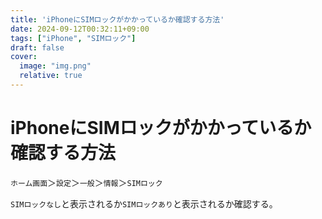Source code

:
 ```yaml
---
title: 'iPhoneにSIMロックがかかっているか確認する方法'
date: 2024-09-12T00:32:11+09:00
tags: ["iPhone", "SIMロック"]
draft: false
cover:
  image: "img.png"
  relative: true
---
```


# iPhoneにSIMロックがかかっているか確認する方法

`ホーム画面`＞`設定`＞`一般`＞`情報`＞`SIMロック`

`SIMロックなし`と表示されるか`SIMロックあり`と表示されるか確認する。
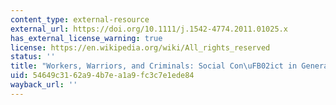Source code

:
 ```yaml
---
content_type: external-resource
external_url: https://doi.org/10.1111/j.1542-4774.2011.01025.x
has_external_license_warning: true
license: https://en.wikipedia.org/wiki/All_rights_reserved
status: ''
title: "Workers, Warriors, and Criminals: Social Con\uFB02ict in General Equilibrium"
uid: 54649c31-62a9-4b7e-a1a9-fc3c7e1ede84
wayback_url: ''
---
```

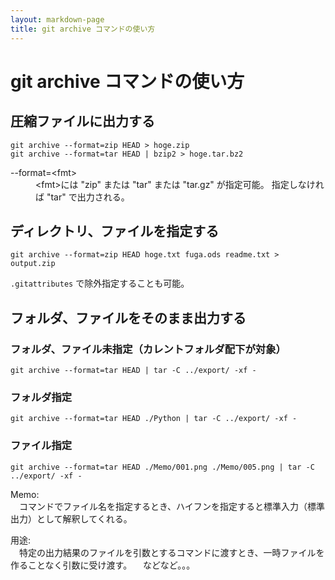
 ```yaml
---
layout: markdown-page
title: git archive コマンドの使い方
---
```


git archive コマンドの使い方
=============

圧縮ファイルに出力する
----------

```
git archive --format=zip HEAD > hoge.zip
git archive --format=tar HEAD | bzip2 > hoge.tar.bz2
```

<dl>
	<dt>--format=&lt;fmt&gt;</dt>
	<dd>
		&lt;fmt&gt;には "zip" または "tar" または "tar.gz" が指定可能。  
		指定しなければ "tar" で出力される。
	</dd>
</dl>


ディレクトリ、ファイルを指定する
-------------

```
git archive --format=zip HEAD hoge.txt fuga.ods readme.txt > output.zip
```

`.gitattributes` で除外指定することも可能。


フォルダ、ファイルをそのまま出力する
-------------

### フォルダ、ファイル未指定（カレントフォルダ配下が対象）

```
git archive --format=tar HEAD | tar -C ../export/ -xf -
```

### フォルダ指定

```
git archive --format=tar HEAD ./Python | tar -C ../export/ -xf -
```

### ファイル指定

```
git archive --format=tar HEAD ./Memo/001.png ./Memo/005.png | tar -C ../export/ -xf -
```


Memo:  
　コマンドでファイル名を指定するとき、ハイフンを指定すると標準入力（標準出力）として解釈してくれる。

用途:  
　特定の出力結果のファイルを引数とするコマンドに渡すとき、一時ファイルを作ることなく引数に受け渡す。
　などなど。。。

■ REQUIRED WORK ■
In the listing above, find each line with the word "コマンドの使い方" and copy it out.

■ ANSWER TO THIS EXERCISE ■
title: git archive コマンドの使い方
git archive コマンドの使い方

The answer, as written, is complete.